Gender and the Burden of Flight
One of the biggest criticisms of the Song of Solomon book—and something Morrison herself addressed—is the way the women are treated.
Hagar, Pilate’s granddaughter, dies of a broken heart because Milkman discards her. Ryna, the wife of the original flying African, is left behind to scream in the forest while her husband takes to the sky.
There is a cost to "flying." When the men fly away, the women are the ones left to pick up the pieces, raise the children, and mourn. Morrison doesn't look away from this. She shows that Milkman’s liberation is built on the backs of the women who loved him. It’s a complicated, messy truth.
Pilate is the only one who manages to fly without ever leaving the ground. She’s the most "evolved" person in the book because she doesn't need to escape. She knows who she is.
💡 You might also like: Black Red Wing Shoes: Why the Heritage Flex Still Wins in 2026
Reading the Book Today
Why does this book still rank at the top of every "must-read" list?
Because we’re still fighting about history. We’re still arguing over who gets to tell the story of America. Morrison suggests that the "official" history—the one written in ledgers and government documents—is often a lie. The real history is in the songs, the nicknames, and the stories passed down in kitchens.
It’s a dense read. You might need to check a family tree a few times. But the language... the language is like jazz. It’s rhythmic, surprising, and occasionally hits a note that makes you want to cry.
Actionable Insights for Reading and Understanding
If you're diving into the Song of Solomon book for the first time, or revisiting it after years, here are a few ways to get the most out of the experience:
- Listen to the rhythm. Morrison wrote with an ear for the "Black vernacular." Don't just read the words; try to hear the cadences. The dialogue isn't just information—it's music.
- Track the names. Keep a list of characters and how they got their names. You'll see a pattern of how trauma and humor intertwine.
- Look for the birds. Imagery of flight, feathers, and wings is everywhere. Sometimes it's subtle, like the way a woman moves her arms; sometimes it's as overt as a peacock that can't fly because its tail is too heavy with "jewelry."
- Research the Gullah folklore. Understanding the actual myth of the Flying Africans provides a much deeper layer to the ending. It’s not just magical realism; it’s a cultural reclamation.
- Don't rush the first 50 pages. Morrison drops you into a very specific world with a lot of characters. Let yourself be confused for a bit. It all comes together once Milkman leaves Michigan.
The ending of the book is one of the most debated scenes in literature. Milkman leaps toward Guitar. Is it a fight to the death? Is it an act of love? Does he actually fly?

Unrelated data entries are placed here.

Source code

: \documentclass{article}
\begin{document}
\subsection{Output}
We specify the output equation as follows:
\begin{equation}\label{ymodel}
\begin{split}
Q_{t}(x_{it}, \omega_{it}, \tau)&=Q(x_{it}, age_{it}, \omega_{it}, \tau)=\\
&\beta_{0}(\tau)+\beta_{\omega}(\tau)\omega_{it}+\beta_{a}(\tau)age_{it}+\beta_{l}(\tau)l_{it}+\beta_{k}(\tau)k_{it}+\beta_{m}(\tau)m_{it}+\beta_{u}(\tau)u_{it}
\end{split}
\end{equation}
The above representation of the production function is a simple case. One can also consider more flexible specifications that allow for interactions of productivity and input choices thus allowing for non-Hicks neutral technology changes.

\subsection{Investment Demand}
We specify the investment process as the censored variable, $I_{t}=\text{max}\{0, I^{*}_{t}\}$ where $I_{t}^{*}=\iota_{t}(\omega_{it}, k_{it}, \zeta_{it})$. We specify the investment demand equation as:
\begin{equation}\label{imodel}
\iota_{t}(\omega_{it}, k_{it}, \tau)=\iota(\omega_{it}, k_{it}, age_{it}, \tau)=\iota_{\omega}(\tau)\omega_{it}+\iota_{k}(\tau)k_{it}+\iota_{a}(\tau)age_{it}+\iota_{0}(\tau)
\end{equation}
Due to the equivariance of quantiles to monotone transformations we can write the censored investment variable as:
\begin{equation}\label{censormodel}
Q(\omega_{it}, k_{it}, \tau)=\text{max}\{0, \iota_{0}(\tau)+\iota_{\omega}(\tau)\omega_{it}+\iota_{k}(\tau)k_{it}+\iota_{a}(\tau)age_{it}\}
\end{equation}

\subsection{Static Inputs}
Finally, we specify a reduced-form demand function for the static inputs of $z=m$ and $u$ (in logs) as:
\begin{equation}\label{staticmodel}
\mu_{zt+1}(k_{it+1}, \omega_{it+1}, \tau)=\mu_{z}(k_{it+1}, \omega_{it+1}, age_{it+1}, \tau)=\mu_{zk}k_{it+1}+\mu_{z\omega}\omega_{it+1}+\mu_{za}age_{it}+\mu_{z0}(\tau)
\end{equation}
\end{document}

Morrison leaves it open because the act of leaping is more important than the landing. It’s the moment he finally lets go of the earth. He finally understands that "if you surrendered to the air, you could ride it."
To understand your own history, you have to be willing to look at the parts that hurt. You have to find your own song. Only then can you figure out what it means to truly be free.
For those looking to expand their understanding of 20th-century literature, pairing this with Morrison's Beloved or Ralph Ellison’s Invisible Man offers a complete look at the "Great American Novel" through a lens that doesn't always center on the traditional white experience. Take the time to sit with the ambiguity. It's meant to be lived in, not just solved.